◆ **Stored items from a collection**:
......

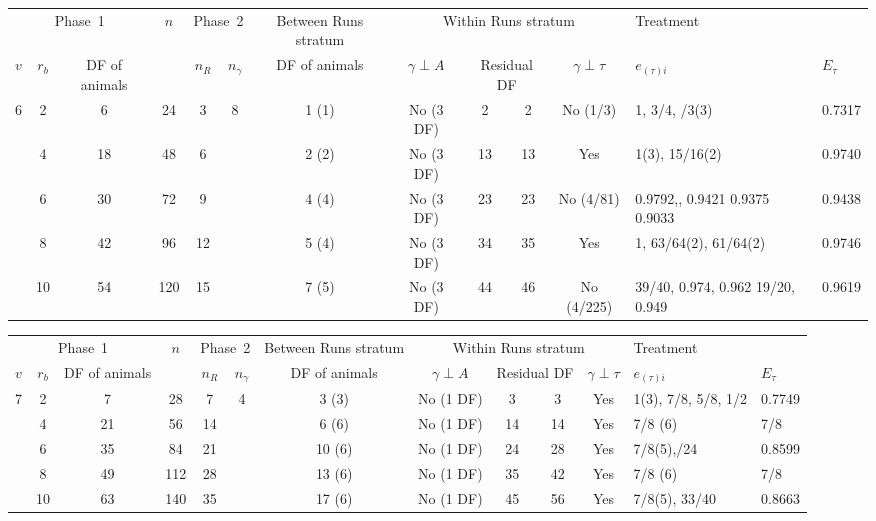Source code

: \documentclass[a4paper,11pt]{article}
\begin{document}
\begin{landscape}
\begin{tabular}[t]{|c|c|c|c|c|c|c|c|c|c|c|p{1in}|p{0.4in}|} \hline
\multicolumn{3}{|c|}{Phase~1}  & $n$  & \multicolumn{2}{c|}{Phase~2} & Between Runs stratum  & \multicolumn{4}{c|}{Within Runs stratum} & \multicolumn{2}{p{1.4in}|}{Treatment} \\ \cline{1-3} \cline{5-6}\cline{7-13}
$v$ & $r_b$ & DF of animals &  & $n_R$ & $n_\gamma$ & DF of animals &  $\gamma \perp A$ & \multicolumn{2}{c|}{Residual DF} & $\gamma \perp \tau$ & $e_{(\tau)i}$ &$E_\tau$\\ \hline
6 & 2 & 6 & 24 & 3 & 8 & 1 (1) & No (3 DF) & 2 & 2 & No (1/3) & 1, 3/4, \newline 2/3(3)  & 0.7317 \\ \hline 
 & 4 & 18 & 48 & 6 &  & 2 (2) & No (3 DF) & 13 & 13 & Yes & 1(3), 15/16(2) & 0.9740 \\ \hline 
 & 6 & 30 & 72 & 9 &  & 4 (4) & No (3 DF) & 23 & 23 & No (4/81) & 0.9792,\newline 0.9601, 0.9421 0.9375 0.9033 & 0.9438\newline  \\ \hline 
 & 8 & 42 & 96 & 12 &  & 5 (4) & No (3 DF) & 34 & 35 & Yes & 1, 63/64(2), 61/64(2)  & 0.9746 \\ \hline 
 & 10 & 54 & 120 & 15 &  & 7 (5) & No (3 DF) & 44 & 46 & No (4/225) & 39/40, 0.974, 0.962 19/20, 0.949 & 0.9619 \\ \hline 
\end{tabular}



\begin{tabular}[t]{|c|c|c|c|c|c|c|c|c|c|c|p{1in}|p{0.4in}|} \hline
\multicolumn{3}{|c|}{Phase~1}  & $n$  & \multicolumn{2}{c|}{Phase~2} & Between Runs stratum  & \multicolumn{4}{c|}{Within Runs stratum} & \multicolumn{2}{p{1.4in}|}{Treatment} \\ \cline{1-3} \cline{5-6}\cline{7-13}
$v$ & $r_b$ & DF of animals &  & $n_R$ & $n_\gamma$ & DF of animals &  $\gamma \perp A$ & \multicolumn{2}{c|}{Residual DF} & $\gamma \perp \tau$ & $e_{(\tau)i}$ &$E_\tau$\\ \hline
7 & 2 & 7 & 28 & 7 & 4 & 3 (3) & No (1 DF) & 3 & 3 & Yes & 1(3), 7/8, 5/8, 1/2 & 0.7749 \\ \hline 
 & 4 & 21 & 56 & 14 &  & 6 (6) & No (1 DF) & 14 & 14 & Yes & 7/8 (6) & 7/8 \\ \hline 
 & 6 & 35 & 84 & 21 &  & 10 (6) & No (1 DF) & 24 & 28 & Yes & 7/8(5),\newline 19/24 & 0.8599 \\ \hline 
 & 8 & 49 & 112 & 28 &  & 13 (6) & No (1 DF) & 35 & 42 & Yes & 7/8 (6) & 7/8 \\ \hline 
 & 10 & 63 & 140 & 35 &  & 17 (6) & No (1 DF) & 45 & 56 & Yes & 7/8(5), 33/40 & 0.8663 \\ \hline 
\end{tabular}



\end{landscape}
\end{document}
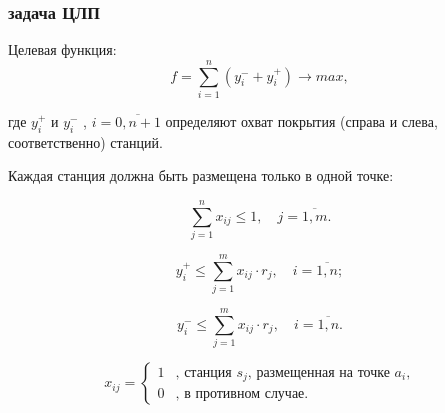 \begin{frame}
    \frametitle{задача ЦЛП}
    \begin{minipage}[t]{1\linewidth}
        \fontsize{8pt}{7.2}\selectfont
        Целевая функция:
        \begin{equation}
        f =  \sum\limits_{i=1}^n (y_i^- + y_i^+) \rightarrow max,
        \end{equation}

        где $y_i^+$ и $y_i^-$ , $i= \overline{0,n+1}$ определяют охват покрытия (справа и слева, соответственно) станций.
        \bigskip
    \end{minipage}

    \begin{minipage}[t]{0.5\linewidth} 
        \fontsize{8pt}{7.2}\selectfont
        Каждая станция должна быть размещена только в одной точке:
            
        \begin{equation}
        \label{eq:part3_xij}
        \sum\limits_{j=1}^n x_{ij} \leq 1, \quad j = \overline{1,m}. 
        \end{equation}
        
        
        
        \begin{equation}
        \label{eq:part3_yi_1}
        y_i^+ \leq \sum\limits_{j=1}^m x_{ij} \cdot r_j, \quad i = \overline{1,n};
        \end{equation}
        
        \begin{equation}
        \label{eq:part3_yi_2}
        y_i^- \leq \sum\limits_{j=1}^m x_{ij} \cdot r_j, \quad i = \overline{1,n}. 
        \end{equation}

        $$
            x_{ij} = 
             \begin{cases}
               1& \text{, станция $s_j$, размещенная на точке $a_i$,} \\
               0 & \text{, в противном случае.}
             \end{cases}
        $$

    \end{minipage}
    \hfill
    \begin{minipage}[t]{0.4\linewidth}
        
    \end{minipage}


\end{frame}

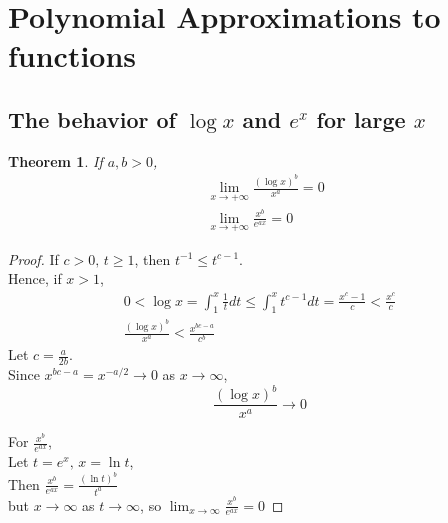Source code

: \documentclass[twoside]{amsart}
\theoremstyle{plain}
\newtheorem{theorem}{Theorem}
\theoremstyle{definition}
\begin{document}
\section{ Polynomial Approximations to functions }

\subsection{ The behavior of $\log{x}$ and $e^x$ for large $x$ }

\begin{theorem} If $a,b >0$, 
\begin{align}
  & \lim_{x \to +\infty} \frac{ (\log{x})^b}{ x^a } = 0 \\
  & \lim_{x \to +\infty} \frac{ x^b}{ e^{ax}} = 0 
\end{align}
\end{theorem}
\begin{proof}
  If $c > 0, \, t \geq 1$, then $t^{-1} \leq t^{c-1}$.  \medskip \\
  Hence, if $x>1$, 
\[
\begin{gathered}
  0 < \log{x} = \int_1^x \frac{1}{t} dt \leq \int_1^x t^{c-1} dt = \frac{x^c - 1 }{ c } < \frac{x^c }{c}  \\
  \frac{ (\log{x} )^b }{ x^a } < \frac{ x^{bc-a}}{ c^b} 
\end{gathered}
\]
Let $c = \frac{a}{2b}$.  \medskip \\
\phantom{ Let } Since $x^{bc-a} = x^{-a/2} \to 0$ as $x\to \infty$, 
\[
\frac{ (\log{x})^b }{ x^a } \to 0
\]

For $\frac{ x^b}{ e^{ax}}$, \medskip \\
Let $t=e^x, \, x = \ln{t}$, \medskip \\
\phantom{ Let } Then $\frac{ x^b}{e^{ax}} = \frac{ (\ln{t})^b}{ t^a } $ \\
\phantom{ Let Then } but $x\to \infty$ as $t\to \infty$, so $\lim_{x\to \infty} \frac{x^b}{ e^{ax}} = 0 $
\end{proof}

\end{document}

......

Nothing but the records, restated word for word and stripped of images, belongs in the answer.

◆ **RESPONSE BOX**:
Source code

: \documentclass[a4paper,11pt]{article}
\begin{document}
\begin{landscape}
\begin{tabular}[t]{|c|c|c|c|c|c|c|c|c|c|c|p{1in}|p{0.4in}|} \hline
\multicolumn{3}{|c|}{Phase~1}  & $n$  & \multicolumn{2}{c|}{Phase~2} & Between Runs stratum  & \multicolumn{4}{c|}{Within Runs stratum} & \multicolumn{2}{p{1.4in}|}{Treatment} \\ \cline{1-3} \cline{5-6}\cline{7-13}
$v$ & $r_b$ & DF of animals &  & $n_R$ & $n_\gamma$ & DF of animals &  $\gamma \perp A$ & \multicolumn{2}{c|}{Residual DF} & $\gamma \perp \tau$ & $e_{(\tau)i}$ &$E_\tau$\\ \hline
6 & 2 & 6 & 24 & 3 & 8 & 1 (1) & No (3 DF) & 2 & 2 & No (1/3) & 1, 3/4, \newline 2/3(3)  & 0.7317 \\ \hline 
 & 4 & 18 & 48 & 6 &  & 2 (2) & No (3 DF) & 13 & 13 & Yes & 1(3), 15/16(2) & 0.9740 \\ \hline 
 & 6 & 30 & 72 & 9 &  & 4 (4) & No (3 DF) & 23 & 23 & No (4/81) & 0.9792,\newline 0.9601, 0.9421 0.9375 0.9033 & 0.9438\newline  \\ \hline 
 & 8 & 42 & 96 & 12 &  & 5 (4) & No (3 DF) & 34 & 35 & Yes & 1, 63/64(2), 61/64(2)  & 0.9746 \\ \hline 
 & 10 & 54 & 120 & 15 &  & 7 (5) & No (3 DF) & 44 & 46 & No (4/225) & 39/40, 0.974, 0.962 19/20, 0.949 & 0.9619 \\ \hline 
\end{tabular}



\begin{tabular}[t]{|c|c|c|c|c|c|c|c|c|c|c|p{1in}|p{0.4in}|} \hline
\multicolumn{3}{|c|}{Phase~1}  & $n$  & \multicolumn{2}{c|}{Phase~2} & Between Runs stratum  & \multicolumn{4}{c|}{Within Runs stratum} & \multicolumn{2}{p{1.4in}|}{Treatment} \\ \cline{1-3} \cline{5-6}\cline{7-13}
$v$ & $r_b$ & DF of animals &  & $n_R$ & $n_\gamma$ & DF of animals &  $\gamma \perp A$ & \multicolumn{2}{c|}{Residual DF} & $\gamma \perp \tau$ & $e_{(\tau)i}$ &$E_\tau$\\ \hline
7 & 2 & 7 & 28 & 7 & 4 & 3 (3) & No (1 DF) & 3 & 3 & Yes & 1(3), 7/8, 5/8, 1/2 & 0.7749 \\ \hline 
 & 4 & 21 & 56 & 14 &  & 6 (6) & No (1 DF) & 14 & 14 & Yes & 7/8 (6) & 7/8 \\ \hline 
 & 6 & 35 & 84 & 21 &  & 10 (6) & No (1 DF) & 24 & 28 & Yes & 7/8(5),\newline 19/24 & 0.8599 \\ \hline 
 & 8 & 49 & 112 & 28 &  & 13 (6) & No (1 DF) & 35 & 42 & Yes & 7/8 (6) & 7/8 \\ \hline 
 & 10 & 63 & 140 & 35 &  & 17 (6) & No (1 DF) & 45 & 56 & Yes & 7/8(5), 33/40 & 0.8663 \\ \hline 
\end{tabular}



\end{landscape}
\end{document}
 \begin{frame}
    \frametitle{задача ЦЛП}
    \begin{minipage}[t]{1\linewidth}
        \fontsize{8pt}{7.2}\selectfont
        Целевая функция:
        \begin{equation}
        f =  \sum\limits_{i=1}^n (y_i^- + y_i^+) \rightarrow max,
        \end{equation}

        где $y_i^+$ и $y_i^-$ , $i= \overline{0,n+1}$ определяют охват покрытия (справа и слева, соответственно) станций.
        \bigskip
    \end{minipage}

    \begin{minipage}[t]{0.5\linewidth} 
        \fontsize{8pt}{7.2}\selectfont
        Каждая станция должна быть размещена только в одной точке:
            
        \begin{equation}
        \label{eq:part3_xij}
        \sum\limits_{j=1}^n x_{ij} \leq 1, \quad j = \overline{1,m}. 
        \end{equation}
        
        
        
        \begin{equation}
        \label{eq:part3_yi_1}
        y_i^+ \leq \sum\limits_{j=1}^m x_{ij} \cdot r_j, \quad i = \overline{1,n};
        \end{equation}
        
        \begin{equation}
        \label{eq:part3_yi_2}
        y_i^- \leq \sum\limits_{j=1}^m x_{ij} \cdot r_j, \quad i = \overline{1,n}. 
        \end{equation}

        $$
            x_{ij} = 
             \begin{cases}
               1& \text{, станция $s_j$, размещенная на точке $a_i$,} \\
               0 & \text{, в противном случае.}
             \end{cases}
        $$

    \end{minipage}
    \hfill
    \begin{minipage}[t]{0.4\linewidth}
        
    \end{minipage}


\end{frame}

Source code

: \documentclass[twoside]{amsart}
\theoremstyle{plain}
\newtheorem{theorem}{Theorem}
\theoremstyle{definition}
\begin{document}
\section{ Polynomial Approximations to functions }

\subsection{ The behavior of $\log{x}$ and $e^x$ for large $x$ }

\begin{theorem} If $a,b >0$, 
\begin{align}
  & \lim_{x \to +\infty} \frac{ (\log{x})^b}{ x^a } = 0 \\
  & \lim_{x \to +\infty} \frac{ x^b}{ e^{ax}} = 0 
\end{align}
\end{theorem}
\begin{proof}
  If $c > 0, \, t \geq 1$, then $t^{-1} \leq t^{c-1}$.  \medskip \\
  Hence, if $x>1$, 
\[
\begin{gathered}
  0 < \log{x} = \int_1^x \frac{1}{t} dt \leq \int_1^x t^{c-1} dt = \frac{x^c - 1 }{ c } < \frac{x^c }{c}  \\
  \frac{ (\log{x} )^b }{ x^a } < \frac{ x^{bc-a}}{ c^b} 
\end{gathered}
\]
Let $c = \frac{a}{2b}$.  \medskip \\
\phantom{ Let } Since $x^{bc-a} = x^{-a/2} \to 0$ as $x\to \infty$, 
\[
\frac{ (\log{x})^b }{ x^a } \to 0
\]

For $\frac{ x^b}{ e^{ax}}$, \medskip \\
Let $t=e^x, \, x = \ln{t}$, \medskip \\
\phantom{ Let } Then $\frac{ x^b}{e^{ax}} = \frac{ (\ln{t})^b}{ t^a } $ \\
\phantom{ Let Then } but $x\to \infty$ as $t\to \infty$, so $\lim_{x\to \infty} \frac{x^b}{ e^{ax}} = 0 $
\end{proof}

\end{document}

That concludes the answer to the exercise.